==== Source data ====

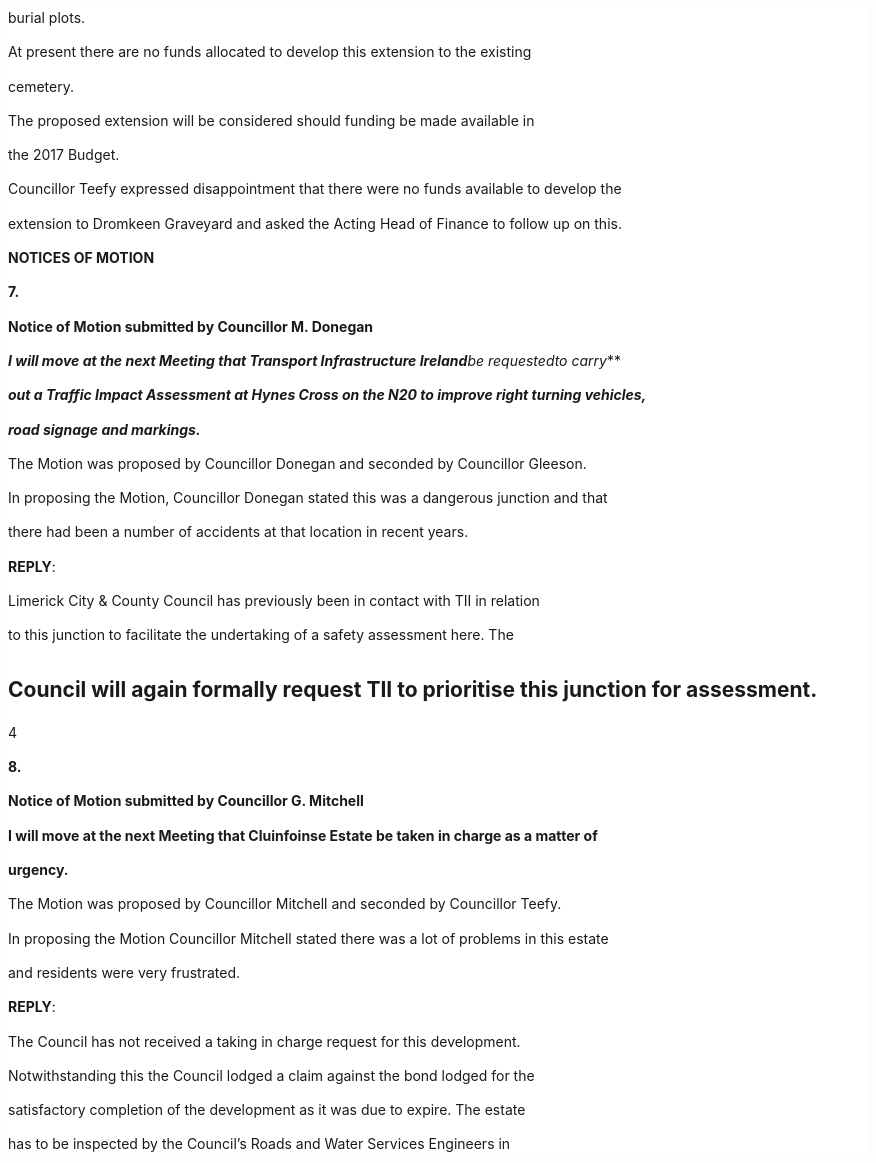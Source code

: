 burial plots.

At present there are no funds allocated to develop this extension to the existing

cemetery.

The proposed extension will be considered should funding be made available in

the 2017 Budget.

Councillor Teefy expressed disappointment that there were no funds available to develop the

extension to Dromkeen Graveyard and asked the Acting Head of Finance to follow up on this.

**NOTICES OF MOTION**

**7.**

**Notice of Motion submitted by Councillor M. Donegan**

***I will move at the next Meeting that Transport Infrastructure Ireland**be requested**to carry***

***out a Traffic Impact Assessment at Hynes Cross on the N20 to improve right turning vehicles,***

***road signage and markings.***

The Motion was proposed by Councillor Donegan and seconded by Councillor Gleeson.

In proposing the Motion, Councillor Donegan stated this was a dangerous junction and that

there had been a number of accidents at that location in recent years.

**REPLY**:

Limerick City & County Council has previously been in contact with TII in relation

to this junction to facilitate the undertaking of a safety assessment here. The

Council will again formally request TII to prioritise this junction for assessment.
---
4

**8.**

**Notice of Motion submitted by Councillor G. Mitchell**

**I will move at the next Meeting that Cluinfoinse Estate be taken in charge as a matter of**

**urgency.**

The Motion was proposed by Councillor Mitchell and seconded by Councillor Teefy.

In proposing the Motion Councillor Mitchell stated there was a lot of problems in this estate

and residents were very frustrated.

**REPLY**:

The Council has not received a taking in charge request for this development.

Notwithstanding this the Council lodged a claim against the bond lodged for the

satisfactory completion of the development as it was due to expire. The estate

has to be inspected by the Council’s Roads and Water Services Engineers in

====

Work to complete ▸
Excluding images, return all of the records above word for word.

Solution for this task ▸
Source code

: burial plots.

At present there are no funds allocated to develop this extension to the existing

cemetery.

The proposed extension will be considered should funding be made available in

the 2017 Budget.

Councillor Teefy expressed disappointment that there were no funds available to develop the

extension to Dromkeen Graveyard and asked the Acting Head of Finance to follow up on this.

**NOTICES OF MOTION**

**7.**

**Notice of Motion submitted by Councillor M. Donegan**

***I will move at the next Meeting that Transport Infrastructure Ireland**be requested**to carry***

***out a Traffic Impact Assessment at Hynes Cross on the N20 to improve right turning vehicles,***

***road signage and markings.***

The Motion was proposed by Councillor Donegan and seconded by Councillor Gleeson.

In proposing the Motion, Councillor Donegan stated this was a dangerous junction and that

there had been a number of accidents at that location in recent years.

**REPLY**:

Limerick City & County Council has previously been in contact with TII in relation

to this junction to facilitate the undertaking of a safety assessment here. The

Council will again formally request TII to prioritise this junction for assessment.
---
4

**8.**

**Notice of Motion submitted by Councillor G. Mitchell**

**I will move at the next Meeting that Cluinfoinse Estate be taken in charge as a matter of**

**urgency.**

The Motion was proposed by Councillor Mitchell and seconded by Councillor Teefy.

In proposing the Motion Councillor Mitchell stated there was a lot of problems in this estate

and residents were very frustrated.

**REPLY**:

The Council has not received a taking in charge request for this development.

Notwithstanding this the Council lodged a claim against the bond lodged for the

satisfactory completion of the development as it was due to expire. The estate

has to be inspected by the Council’s Roads and Water Services Engineers in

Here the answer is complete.